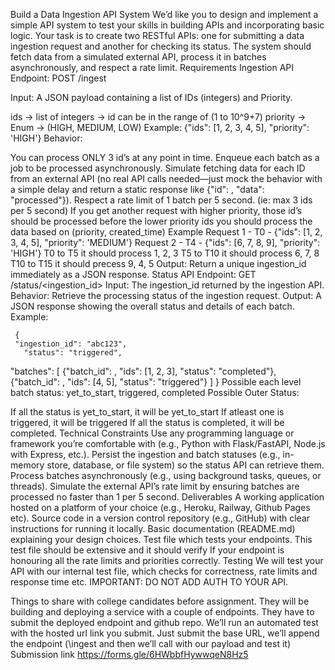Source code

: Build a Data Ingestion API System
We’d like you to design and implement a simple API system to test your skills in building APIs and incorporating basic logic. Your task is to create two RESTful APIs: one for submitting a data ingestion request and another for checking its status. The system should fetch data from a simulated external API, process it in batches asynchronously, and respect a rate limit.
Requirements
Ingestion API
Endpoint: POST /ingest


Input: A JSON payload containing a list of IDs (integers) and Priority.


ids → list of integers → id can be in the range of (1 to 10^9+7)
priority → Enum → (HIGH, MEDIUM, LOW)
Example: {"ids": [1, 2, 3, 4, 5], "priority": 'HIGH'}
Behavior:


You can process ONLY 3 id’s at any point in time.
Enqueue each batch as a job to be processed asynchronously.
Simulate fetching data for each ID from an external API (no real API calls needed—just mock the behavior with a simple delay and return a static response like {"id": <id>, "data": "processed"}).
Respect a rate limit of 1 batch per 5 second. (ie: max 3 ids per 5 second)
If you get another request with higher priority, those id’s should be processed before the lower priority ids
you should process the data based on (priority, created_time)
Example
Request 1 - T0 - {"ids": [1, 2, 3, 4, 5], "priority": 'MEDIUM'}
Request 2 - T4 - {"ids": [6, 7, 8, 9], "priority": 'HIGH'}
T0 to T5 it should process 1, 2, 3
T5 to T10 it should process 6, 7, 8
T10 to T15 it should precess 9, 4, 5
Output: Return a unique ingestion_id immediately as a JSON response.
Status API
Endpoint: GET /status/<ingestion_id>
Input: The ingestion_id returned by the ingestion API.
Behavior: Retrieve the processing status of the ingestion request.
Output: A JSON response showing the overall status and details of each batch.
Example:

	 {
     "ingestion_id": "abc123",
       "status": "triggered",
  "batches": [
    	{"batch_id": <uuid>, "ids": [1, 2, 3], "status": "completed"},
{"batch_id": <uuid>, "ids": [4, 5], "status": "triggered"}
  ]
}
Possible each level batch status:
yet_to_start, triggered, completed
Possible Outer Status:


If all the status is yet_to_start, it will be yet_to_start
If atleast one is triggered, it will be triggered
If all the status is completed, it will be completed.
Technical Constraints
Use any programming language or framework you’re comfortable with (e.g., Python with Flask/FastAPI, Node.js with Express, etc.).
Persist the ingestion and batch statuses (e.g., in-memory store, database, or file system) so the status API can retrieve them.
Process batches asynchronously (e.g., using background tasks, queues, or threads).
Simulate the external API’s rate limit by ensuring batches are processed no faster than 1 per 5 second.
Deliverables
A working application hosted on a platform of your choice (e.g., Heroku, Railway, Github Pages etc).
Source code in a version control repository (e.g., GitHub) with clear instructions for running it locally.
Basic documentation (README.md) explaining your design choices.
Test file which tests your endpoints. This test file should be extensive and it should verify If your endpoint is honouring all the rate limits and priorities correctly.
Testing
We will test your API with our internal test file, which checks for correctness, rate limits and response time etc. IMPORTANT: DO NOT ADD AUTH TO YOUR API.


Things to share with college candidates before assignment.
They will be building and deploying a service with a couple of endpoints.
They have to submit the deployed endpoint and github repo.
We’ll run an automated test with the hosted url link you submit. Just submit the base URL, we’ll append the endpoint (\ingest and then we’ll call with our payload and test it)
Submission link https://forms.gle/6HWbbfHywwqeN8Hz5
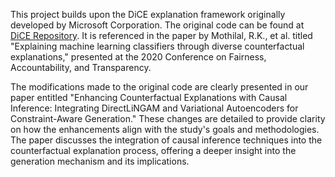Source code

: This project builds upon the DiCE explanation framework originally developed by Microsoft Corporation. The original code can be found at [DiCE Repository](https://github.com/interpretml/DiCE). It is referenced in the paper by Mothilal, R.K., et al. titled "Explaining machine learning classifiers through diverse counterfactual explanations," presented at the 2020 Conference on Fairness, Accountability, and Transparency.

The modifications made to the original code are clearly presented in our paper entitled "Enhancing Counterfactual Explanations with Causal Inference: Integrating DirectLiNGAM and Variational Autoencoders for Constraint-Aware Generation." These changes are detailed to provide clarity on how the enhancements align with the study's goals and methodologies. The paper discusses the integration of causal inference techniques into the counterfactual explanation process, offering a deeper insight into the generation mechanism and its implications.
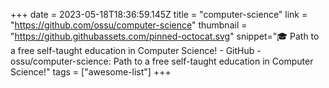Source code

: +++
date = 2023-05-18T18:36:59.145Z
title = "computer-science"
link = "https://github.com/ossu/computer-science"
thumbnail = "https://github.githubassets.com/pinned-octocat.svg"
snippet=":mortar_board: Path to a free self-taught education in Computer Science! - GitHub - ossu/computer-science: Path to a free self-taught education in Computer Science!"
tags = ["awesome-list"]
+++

+ + + + +

**WHAT TO PRODUCE:**
Give the entries above again in full and exactly, but not the pictures.

**REPLY:**
Source code

: Build a Data Ingestion API System
We’d like you to design and implement a simple API system to test your skills in building APIs and incorporating basic logic. Your task is to create two RESTful APIs: one for submitting a data ingestion request and another for checking its status. The system should fetch data from a simulated external API, process it in batches asynchronously, and respect a rate limit.
Requirements
Ingestion API
Endpoint: POST /ingest


Input: A JSON payload containing a list of IDs (integers) and Priority.


ids → list of integers → id can be in the range of (1 to 10^9+7)
priority → Enum → (HIGH, MEDIUM, LOW)
Example: {"ids": [1, 2, 3, 4, 5], "priority": 'HIGH'}
Behavior:


You can process ONLY 3 id’s at any point in time.
Enqueue each batch as a job to be processed asynchronously.
Simulate fetching data for each ID from an external API (no real API calls needed—just mock the behavior with a simple delay and return a static response like {"id": <id>, "data": "processed"}).
Respect a rate limit of 1 batch per 5 second. (ie: max 3 ids per 5 second)
If you get another request with higher priority, those id’s should be processed before the lower priority ids
you should process the data based on (priority, created_time)
Example
Request 1 - T0 - {"ids": [1, 2, 3, 4, 5], "priority": 'MEDIUM'}
Request 2 - T4 - {"ids": [6, 7, 8, 9], "priority": 'HIGH'}
T0 to T5 it should process 1, 2, 3
T5 to T10 it should process 6, 7, 8
T10 to T15 it should precess 9, 4, 5
Output: Return a unique ingestion_id immediately as a JSON response.
Status API
Endpoint: GET /status/<ingestion_id>
Input: The ingestion_id returned by the ingestion API.
Behavior: Retrieve the processing status of the ingestion request.
Output: A JSON response showing the overall status and details of each batch.
Example:

	 {
     "ingestion_id": "abc123",
       "status": "triggered",
  "batches": [
    	{"batch_id": <uuid>, "ids": [1, 2, 3], "status": "completed"},
{"batch_id": <uuid>, "ids": [4, 5], "status": "triggered"}
  ]
}
Possible each level batch status:
yet_to_start, triggered, completed
Possible Outer Status:


If all the status is yet_to_start, it will be yet_to_start
If atleast one is triggered, it will be triggered
If all the status is completed, it will be completed.
Technical Constraints
Use any programming language or framework you’re comfortable with (e.g., Python with Flask/FastAPI, Node.js with Express, etc.).
Persist the ingestion and batch statuses (e.g., in-memory store, database, or file system) so the status API can retrieve them.
Process batches asynchronously (e.g., using background tasks, queues, or threads).
Simulate the external API’s rate limit by ensuring batches are processed no faster than 1 per 5 second.
Deliverables
A working application hosted on a platform of your choice (e.g., Heroku, Railway, Github Pages etc).
Source code in a version control repository (e.g., GitHub) with clear instructions for running it locally.
Basic documentation (README.md) explaining your design choices.
Test file which tests your endpoints. This test file should be extensive and it should verify If your endpoint is honouring all the rate limits and priorities correctly.
Testing
We will test your API with our internal test file, which checks for correctness, rate limits and response time etc. IMPORTANT: DO NOT ADD AUTH TO YOUR API.


Things to share with college candidates before assignment.
They will be building and deploying a service with a couple of endpoints.
They have to submit the deployed endpoint and github repo.
We’ll run an automated test with the hosted url link you submit. Just submit the base URL, we’ll append the endpoint (\ingest and then we’ll call with our payload and test it)
Submission link https://forms.gle/6HWbbfHywwqeN8Hz5
Source code

: This project builds upon the DiCE explanation framework originally developed by Microsoft Corporation. The original code can be found at [DiCE Repository](https://github.com/interpretml/DiCE). It is referenced in the paper by Mothilal, R.K., et al. titled "Explaining machine learning classifiers through diverse counterfactual explanations," presented at the 2020 Conference on Fairness, Accountability, and Transparency.

The modifications made to the original code are clearly presented in our paper entitled "Enhancing Counterfactual Explanations with Causal Inference: Integrating DirectLiNGAM and Variational Autoencoders for Constraint-Aware Generation." These changes are detailed to provide clarity on how the enhancements align with the study's goals and methodologies. The paper discusses the integration of causal inference techniques into the counterfactual explanation process, offering a deeper insight into the generation mechanism and its implications.
Source code

: +++
date = 2023-05-18T18:36:59.145Z
title = "computer-science"
link = "https://github.com/ossu/computer-science"
thumbnail = "https://github.githubassets.com/pinned-octocat.svg"
snippet=":mortar_board: Path to a free self-taught education in Computer Science! - GitHub - ossu/computer-science: Path to a free self-taught education in Computer Science!"
tags = ["awesome-list"]
+++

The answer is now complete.